Sunday, March 15, 2009

Dylan on a Sunday


I was on a plane today reading about incommensurability. I know. I'm so lucky. At least I was sitting in first class. But the idea of incommensurability is related to paradigms in the thought of Thomas Kuhn. And the basic idea there is that its tough sometimes to find a middle term or set of terms that allows one realm of thought to be translated into another. It's a little like arguing who was the greatest basketball player of all time. The game has evolved in so many ways that you can't find a way to say with certainty whether Wilt Chamberlain was better than Shaquille O'Neal. There simply isn't a standard criteria. The realities are incommensurate.

I was sitting with a group of elders and ministers recently, and I despaired over our ability to find a common starting place of a discussion. Some in this church have experienced something of a paradigm shift which makes all their previous questions inconsequential. They simply cannot have a mediating conversation with their past, and those who represent that past.

It's like those pictures where you either see an ugly woman or a beautiful woman, but you can't see both at once. Same details, but a different way of viewing them.

So, I'm reading about all of this with my ipod going and the Dylan tune "Things Have Changed" comes on. The refrain is "I used to care, but things have changed." I know the feeling, things big and things small. Small: I used to follow the build up to March madness with a fevered passion. I may watch the final four, but I really don't care who is in today. Things have changed. And there are bigger things as well. The line that speaks to this for me in the song is "I've been trying to get as far away from myself as I can." I know that line. It reminds me of Paul Ricouer. But that's another post. Today, paradigm shifts and Dylan.

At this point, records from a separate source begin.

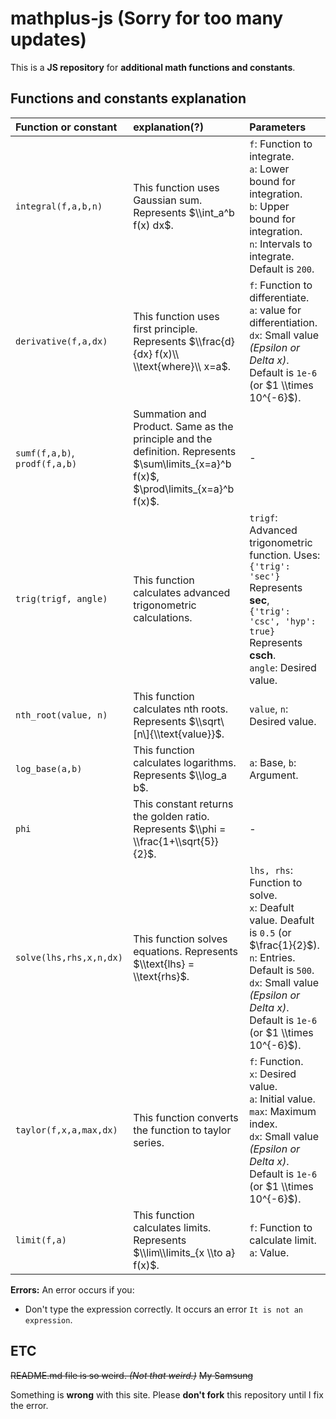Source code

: # mathplus-js (Sorry for too many updates)

This is a **JS repository** for **additional math functions and constants**.

## Functions and constants explanation

|Function or constant|explanation(?)|Parameters|
|:-|:-|:-|
|`integral(f,a,b,n)`|This function uses Gaussian sum. Represents $\\int_a^b f(x) dx$.|`f`: Function to integrate.<br/>`a`: Lower bound for integration.<br/>`b`: Upper bound for integration.<br/>`n`: Intervals to integrate. Default is `200`.|
|`derivative(f,a,dx)`|This function uses first principle. Represents $\\frac{d}{dx} f(x)\\ \\text{where}\\ x=a$.|`f`: Function to differentiate.<br/>`a`: value for differentiation.<br/>`dx`: Small value *(Epsilon or Delta x)*. Default is `1e-6` (or $1 \\times 10^{-6}$).|
|`sumf(f,a,b)`,  `prodf(f,a,b)`|Summation and Product. Same as the principle and the definition. Represents $\sum\limits_{x=a}^b f(x)$, $\prod\limits_{x=a}^b f(x)$.|-|
|`trig(trigf, angle)`|This function calculates advanced trigonometric calculations.|`trigf`: Advanced trigonometric function. Uses:<br/>`{'trig': 'sec'}` Represents **sec**,<br/>`{'trig': 'csc', 'hyp': true}` Represents **csch**.<br/>`angle`: Desired value.|
|`nth_root(value, n)`|This function calculates nth roots. Represents $\\sqrt\[n\]{\\text{value}}$.|`value`, `n`: Desired value.|
|`log_base(a,b)`|This function calculates logarithms. Represents $\\log_a b$.|`a`: Base, `b`: Argument.|
|`phi`|This constant returns the golden ratio. Represents $\\phi = \\frac{1+\\sqrt{5}}{2}$.|-|
|`solve(lhs,rhs,x,n,dx)`|This function solves equations. Represents $\\text{lhs} = \\text{rhs}$.|`lhs, rhs`: Function to solve.<br/>`x`: Deafult value. Deafult is `0.5` (or $\frac{1}{2}$).<br/>`n`: Entries. Default is `500`.<br/>`dx`: Small value *(Epsilon or Delta x)*. Default is `1e-6` (or $1 \\times 10^{-6}$).|
|`taylor(f,x,a,max,dx)`|This function converts the function to taylor series.|`f`: Function.<br/>`x`: Desired value.<br/>`a`: Initial value.<br/>`max`: Maximum index.<br/>`dx`: Small value *(Epsilon or Delta x)*. Default is `1e-6` (or $1 \\times 10^{-6}$).|
|`limit(f,a)`|This function calculates limits. Represents $\\lim\\limits_{x \\to a} f(x)$.|`f`: Function to calculate limit.<br/>`a`: Value.|

**Errors:** An error occurs if you:
* Don't type the expression correctly. It occurs an error `It is not an expression`.

## ETC

~~README.md file is so weird. *(Not that weird.)*~~
~~My Samsung~~

Something is **wrong** with this site. Please **don't fork** this repository until I fix the error.
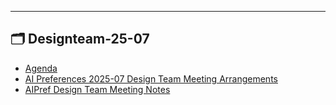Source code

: 

---

## 🗂️ Designteam-25-07

- [Agenda](agenda.md) 
- [AI Preferences 2025-07 Design Team Meeting Arrangements](arrangements.md) 
- [AIPref Design Team Meeting Notes](notes.md) 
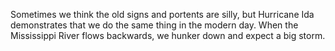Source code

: Sometimes we think the old signs and portents are silly, but Hurricane Ida demonstrates that we do the same thing in the modern day. When the Mississippi River flows backwards, we hunker down and expect a big storm. 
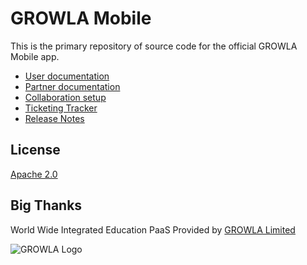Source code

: # GROWLA Mobile

This is the primary repository of source code for the official GROWLA Mobile app.

- [User documentation](https://growlaglobal.com/faqs-users.php#en)
- [Partner documentation](https://growlagolbal.com/faqs-partners.php#en)
- [Collaboration setup](https://growlagobal.com/collaborate-with-us.php#en)
- [Ticketing Tracker](https://growlagobal.com/contact-us-new.php#en)
- [Release Notes](https://growlaglobal.com/summit.php#en)

## License

[Apache 2.0](http://www.apache.org/licenses/LICENSE-2.0)

## Big Thanks

World Wide Integrated Education PaaS Provided by [GROWLA Limited](https://growla.com)

![GROWLA Logo](https://growla.oss-cn-beijing.aliyuncs.com/images/new-logo.png)

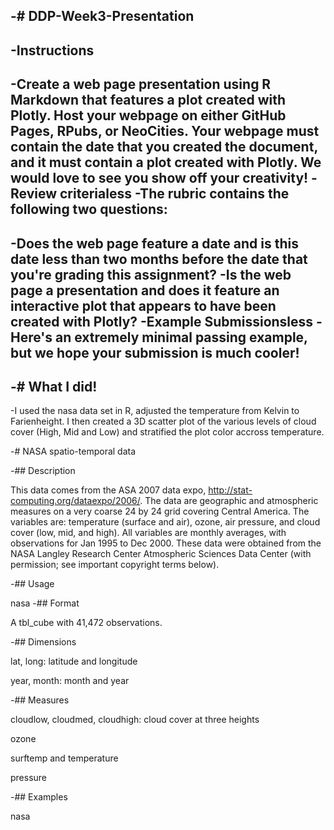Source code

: -# DDP-Week3-Presentation
 -
 -Instructions
 -
 -Create a web page presentation using R Markdown that features a plot created with Plotly. Host your webpage on either GitHub Pages, RPubs, or NeoCities. Your webpage must contain the date that you created the document, and it must contain a plot created with Plotly. We would love to see you show off your creativity!
 -Review criterialess 
 -The rubric contains the following two questions:
 -
 -Does the web page feature a date and is this date less than two months before the date that you're grading this assignment?
 -Is the web page a presentation and does it feature an interactive plot that appears to have been created with Plotly?
 -Example Submissionsless 
 -Here's an extremely minimal passing example, but we hope your submission is much cooler!
 -
 -# What I did!
 -
 -I used the nasa data set in R, adjusted the temperature from Kelvin to Farienheight. I then created a 3D scatter plot of the various levels of cloud cover (High, Mid and Low) and stratified the plot color accross temperature.


-# NASA spatio-temporal data

-## Description

This data comes from the ASA 2007 data expo, http://stat-computing.org/dataexpo/2006/. The data are geographic and atmospheric measures on a very coarse 24 by 24 grid covering Central America. The variables are: temperature (surface and air), ozone, air pressure, and cloud cover (low, mid, and high). All variables are monthly averages, with observations for Jan 1995 to Dec 2000. These data were obtained from the NASA Langley Research Center Atmospheric Sciences Data Center (with permission; see important copyright terms below).

-## Usage

nasa
-## Format

A tbl_cube with 41,472 observations.

-## Dimensions

lat, long: latitude and longitude

year, month: month and year

-## Measures

cloudlow, cloudmed, cloudhigh: cloud cover at three heights

ozone

surftemp and temperature

pressure

-## Examples

nasa
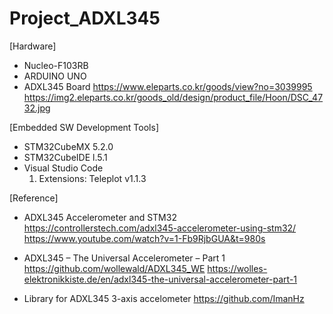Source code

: # Project_ADXL345

[Hardware]
- Nucleo-F103RB
- ARDUINO UNO
- ADXL345 Board 
  https://www.eleparts.co.kr/goods/view?no=3039995
  https://img2.eleparts.co.kr/goods_old/design/product_file/Hoon/DSC_4732.jpg
  
[Embedded SW Development Tools]
- STM32CubeMX 5.2.0
- STM32CubeIDE l.5.1
- Visual Studio Code
  1. Extensions: Teleplot v1.1.3
  
[Reference]
- ADXL345 Accelerometer and STM32
  https://controllerstech.com/adxl345-accelerometer-using-stm32/
  https://www.youtube.com/watch?v=1-Fb9RjbGUA&t=980s
  
- ADXL345 – The Universal Accelerometer – Part 1
  https://github.com/wollewald/ADXL345_WE
  https://wolles-elektronikkiste.de/en/adxl345-the-universal-accelerometer-part-1
  
- Library for ADXL345 3-axis accelometer
  https://github.com/ImanHz
  
  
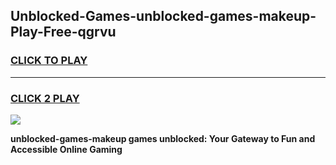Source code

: 
## Unblocked-Games-unblocked-games-makeup-Play-Free-qgrvu
<h3>
<a href="https://premium76.site?title=unblocked-games-makeup&ref=23A">CLICK TO PLAY</a></h3>
<hr>

<h3>
<a href="https://premium76.site?title=unblocked-games-makeup&ref=23A">CLICK 2 PLAY</a>
  
</h3>

<a href="https://premium76.site?title=unblocked-games-makeup&ref=23A"><img src="https://clearcache.store/games.png"></a>


**unblocked-games-makeup games unblocked: Your Gateway to Fun and Accessible Online Gaming**
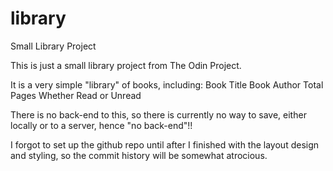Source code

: # library
Small Library Project

This is just a small library project from The Odin Project.

It is a very simple "library" of books, including:
Book Title
Book Author
Total Pages
Whether Read or Unread

There is no back-end to this, so there is currently no way to save, either
locally or to a server, hence "no back-end"!!

I forgot to set up the github repo until after I finished with the layout
design and styling, so the commit history will be somewhat atrocious.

Lot of water under the bridge, Lot of other stuff too
Don't get up gentlemen, I'm only passing through

People are crazy and times are strange
I'm locked in tight, I'm out of range
I used to care, but things have changed

I've been walking forty miles of bad road
If the bible is right, the world will explode
I've been trying to get as far away from myself as I can
Some things are too hot to touch
The human mind can only stand so much
You can't win with a losing hand

1 comment:

JF said...

Maybe the apostle Paul felt incommensurability in his Corinthian correspondence as he pursued a starting place for ministry and with the Galatian churches regarding the essence of gospel.
Your thought led me to think about some of the convesations of Jesus with Israel's leaders. The term "mediating conversation with the past" is stirring my imagination. It has me also thinking about how we live that story and Paul's reflection on ministry in 2 Cor. 5.